PIMMS offers traceable S-parameter measurements for both national and international customers. PIMMS typically provides measurements of VNA calibration and verification kits in order to provide customers with measurement traceability to the international system of units (SI). It provides measurements of devices in a wide range of coaxial connector sizes and waveguide bands at RF, microwave and millimetre-wave frequencies. By comparing E-Cal measurements with PIMMS measurements, the performance of the E-Cal can be verified against the most accurate measurements available anywhere in the world. PIMMS operates by measuring the DUTs using a VNA that is configured with an external TRL (Thru-Reflect-Line) calibration algorithm [9], implemented by NPL, using calibration items traceable to basic SI units, via their mechanical properties, in order to produce S-parameter measurements with known uncertainties.
For this comparison, the measurements performed by the Pico VNA calibrated with the E-Cal unit were compared with the results from PIMMS. This provides a rigorous test for the E-Cal unit as its performance is compared directly against a state-of-the-art international S-parameter measurement capability.
The first device for this comparison was a Hewlett Packard 20 dB attenuator, as shown in Figure 7. This device is fitted with 3.5 mm connectors, which are mechanically compatible with SMA connectors albeit with a small electrical discontinuity at the connectors’ interface [10]).

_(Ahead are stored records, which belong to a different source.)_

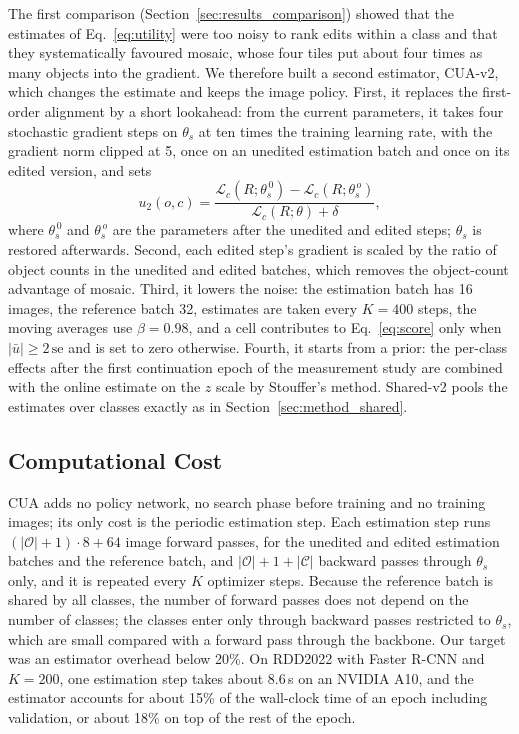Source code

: \documentclass[conference]{IEEEtran}
\begin{document}
The first comparison (Section~\ref{sec:results_comparison}) showed that the estimates of Eq.~\eqref{eq:utility} were too noisy to rank edits within a class and that they systematically favoured mosaic, whose four tiles put about four times as many objects into the gradient. We therefore built a second estimator, CUA-v2, which changes the estimate and keeps the image policy. First, it replaces the first-order alignment by a short lookahead: from the current parameters, it takes four stochastic gradient steps on $\theta_s$ at ten times the training learning rate, with the gradient norm clipped at 5, once on an unedited estimation batch and once on its edited version, and sets
\begin{equation}
u_2(o,c)=\frac{\mathcal{L}_c(R;\theta_s^{\,0})-\mathcal{L}_c(R;\theta_s^{\,o})}{\mathcal{L}_c(R;\theta)+\delta},
\label{eq:utility_v2}
\end{equation}
where $\theta_s^{\,0}$ and $\theta_s^{\,o}$ are the parameters after the unedited and edited steps; $\theta_s$ is restored afterwards. Second, each edited step's gradient is scaled by the ratio of object counts in the unedited and edited batches, which removes the object-count advantage of mosaic. Third, it lowers the noise: the estimation batch has 16 images, the reference batch 32, estimates are taken every $K=400$ steps, the moving averages use $\beta=0.98$, and a cell contributes to Eq.~\eqref{eq:score} only when $|\bar u|\geq 2\,\mathrm{se}$ and is set to zero otherwise. Fourth, it starts from a prior: the per-class effects after the first continuation epoch of the measurement study are combined with the online estimate on the $z$ scale by Stouffer's method. Shared-v2 pools the estimates over classes exactly as in Section~\ref{sec:method_shared}.

\subsection{Computational Cost}
\label{sec:method_cost}

CUA adds no policy network, no search phase before training and no training images; its only cost is the periodic estimation step. Each estimation step runs $(|\mathcal{O}|+1)\cdot 8+64$ image forward passes, for the unedited and edited estimation batches and the reference batch, and $|\mathcal{O}|+1+|\mathcal{C}|$ backward passes through $\theta_s$ only, and it is repeated every $K$ optimizer steps. Because the reference batch is shared by all classes, the number of forward passes does not depend on the number of classes; the classes enter only through backward passes restricted to $\theta_s$, which are small compared with a forward pass through the backbone. Our target was an estimator overhead below 20\%. On RDD2022 with Faster R-CNN and $K=200$, one estimation step takes about 8.6\,s on an NVIDIA A10, and the estimator accounts for about 15\% of the wall-clock time of an epoch including validation, or about 18\% on top of the rest of the epoch.
\end{document}
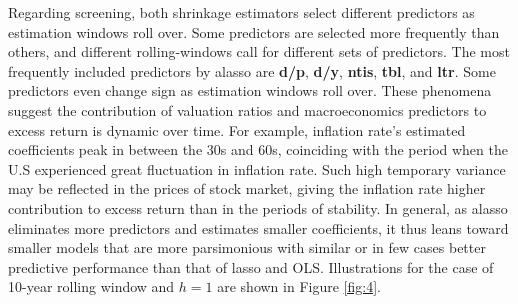 \documentclass[12pt,a4paper]{article}
\begin{document}
Regarding screening, both shrinkage estimators select different predictors as estimation windows roll over. Some predictors are selected more frequently than others, and different rolling-windows call for different sets of predictors. The most frequently included predictors by alasso are \textbf{d/p}, \textbf{d/y}, \textbf{ntis}, \textbf{tbl}, and \textbf{ltr}. Some predictors even change sign as estimation windows roll over. These phenomena suggest the contribution of valuation ratios and macroeconomics predictors to excess return is dynamic over time. For example, inflation rate's estimated coefficients peak in between the 30s and 60s, coinciding with the period when the U.S experienced great fluctuation in inflation rate. Such high temporary variance may be reflected in the prices of stock market, giving the inflation rate higher contribution to excess return than in the periods of stability. In general, as alasso eliminates more predictors and estimates smaller coefficients, it thus leans toward smaller models that are more parsimonious \citep{lee2018lasso} with similar or in few cases better predictive performance than that of lasso and OLS. Illustrations for the case of 10-year rolling window and $ h = 1 $ are shown in Figure \ref{fig:4}.
\end{document}
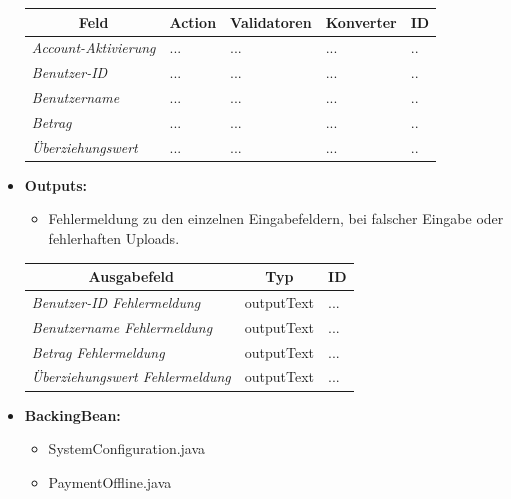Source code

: \begin{itemize}
\begin{center}
\begin{longtable}{|p{3cm} |p{4cm} | p{4cm}|p{3cm} |p{2cm}|}
						\hline \multicolumn{1}{|c|}{\textbf{Feld}} & \multicolumn{1}{|c|}{\textbf{Action}} & \multicolumn{1}{|c|}{\textbf{Validatoren}}  &  \multicolumn{1}{|c|}{\textbf{Konverter}} &  \multicolumn{1}{|c|}{\textbf{ID}} \\ \hline
						\endfirsthead
						\hline
						\endlastfoot
						\textit{Account-Aktivierung} & ... & ... & ... & ..\\ \hline
						\textit{Benutzer-ID} & ... & ... & ... & ..\\ \hline
						\textit{Benutzername} & ... & ... & ... & ..\\ \hline
						\textit{Betrag} & ... & ... & ... & ..\\ \hline
						\textit{Überziehungswert} & ... & ... & ... & ..\\ \hline
					\end{longtable}
				\end{center}
			\item \textbf{Outputs:}
			\begin{itemize}
				\item Fehlermeldung zu den einzelnen Eingabefeldern, bei falscher Eingabe oder fehlerhaften Uploads.
			\end{itemize}

					\begin{center}
						\begin{longtable}{|p{5cm} | p{4cm}|p{3cm}|}
							
							\hline \multicolumn{1}{|c|}{\textbf{Ausgabefeld}} & \multicolumn{1}{|c|}{\textbf{Typ}}  &  \multicolumn{1}{|c|}{\textbf{ID}} \\ \hline
							\endfirsthead
							\hline
							\endlastfoot
							\textit{Benutzer-ID Fehlermeldung}  & outputText & ... \\ \hline
							\textit{Benutzername Fehlermeldung}  & outputText & ... \\ \hline
							\textit{Betrag Fehlermeldung} & outputText & ...\\ \hline
							\textit{Überziehungswert Fehlermeldung} & outputText & ...\\ \hline
						\end{longtable}
					\end{center}
			\item \textbf{BackingBean:}
			\begin{itemize}
				\item SystemConfiguration.java
				\item PaymentOffline.java
			\end{itemize}
		\end{itemize}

The measurements of the S22 reflection parameter of this 20 dB attenuator are compared in Figure 8. The frequency-dependent uncertainties for the PIMMS measurements are represented by
black vertical “error bars” at each frequency point. These uncertainties are “standard uncertainties” (i.e. at the 1σ level) calculated using the law of propagation of uncertainties [11]. The rise in uncertainty at around 4.7 GHz is due to the magnitude of the measured reflection becoming quite small.
The inevitable mismatch due to the differing connector interfaces of the two systems (i.e. the PicoVNA provides an SMA-to-3.5 mm interface, whereas PIMMS provides a 3.5 mm-to-3.5 mm interface) means that some level of disagreement is to be expected. Reference [10] states that this mismatch can be as high as 8 mU (linear magnitude) at 5 GHz. However, it can be seen that, across the full frequency band, the results from the E-Cal unit almost entirely fall within the 1σ uncertainty intervals of the PIMMS measurements. This represents very good agreement between the E-Cal and PIMMS measurements.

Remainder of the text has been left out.